### Your objective
If a line in the entries below holds the string "small", copy it.

*** Extracted data ***

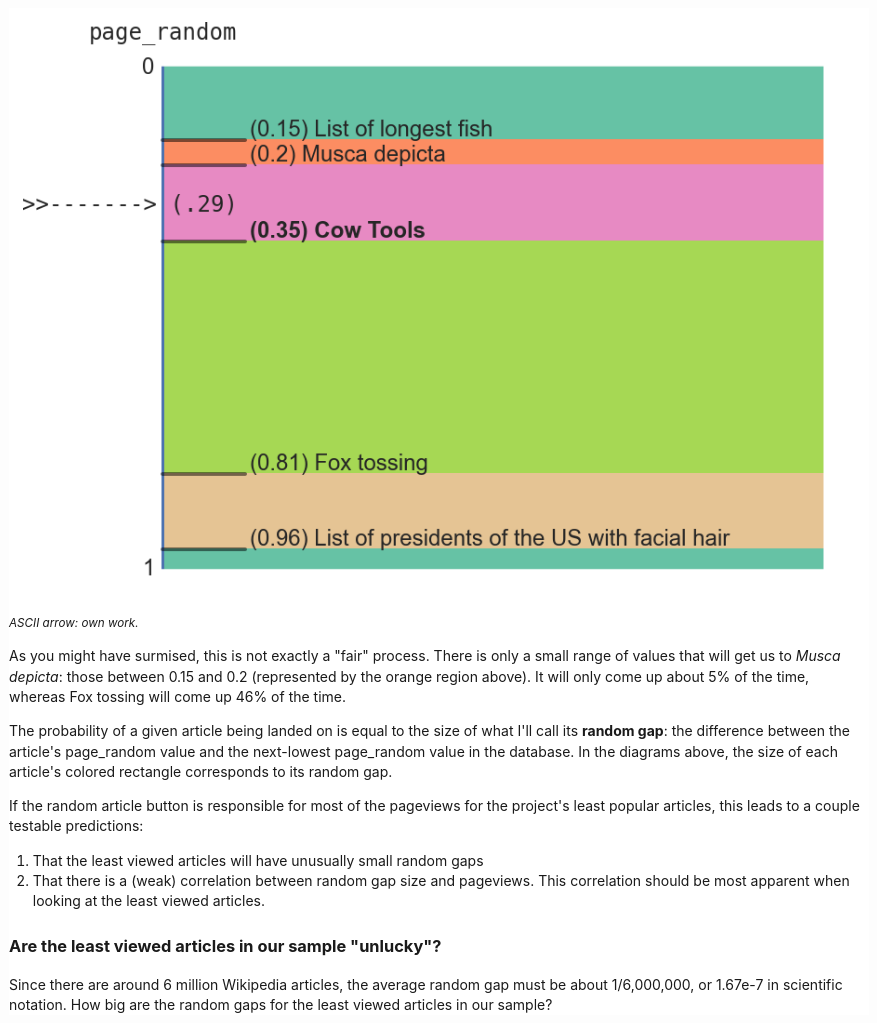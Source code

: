 ![png](/assets/wiki-floor/dartboard_2.png)

<small>*ASCII arrow: own work.*</small>

As you might have surmised, this is not exactly a "fair" process. There is only a small range of values that will get us to *Musca depicta*: those between 0.15 and 0.2 (represented by the orange region above). It will only come up about 5% of the time, whereas Fox tossing will come up 46% of the time.

The probability of a given article being landed on is equal to the size of what I'll call its **random gap**: the difference between the article's page_random value and the next-lowest page_random value in the database. In the diagrams above, the size of each article's colored rectangle corresponds to its random gap.

If the random article button is responsible for most of the pageviews for the project's least popular articles, this leads to a couple testable predictions:
1. That the least viewed articles will have unusually small random gaps
2. That there is a (weak) correlation between random gap size and pageviews. This correlation should be most apparent when looking at the least viewed articles.

### Are the least viewed articles in our sample "unlucky"?

Since there are around 6 million Wikipedia articles, the average random gap must be about 1/6,000,000, or 1.67e-7 in scientific notation. How big are the random gaps for the least viewed articles in our sample?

*** End of Extracted data ***

### Your solution
<small>*ASCII arrow: own work.*</small>
As you might have surmised, this is not exactly a "fair" process. There is only a small range of values that will get us to *Musca depicta*: those between 0.15 and 0.2 (represented by the orange region above). It will only come up about 5% of the time, whereas Fox tossing will come up 46% of the time.
1. That the least viewed articles will have unusually small random gaps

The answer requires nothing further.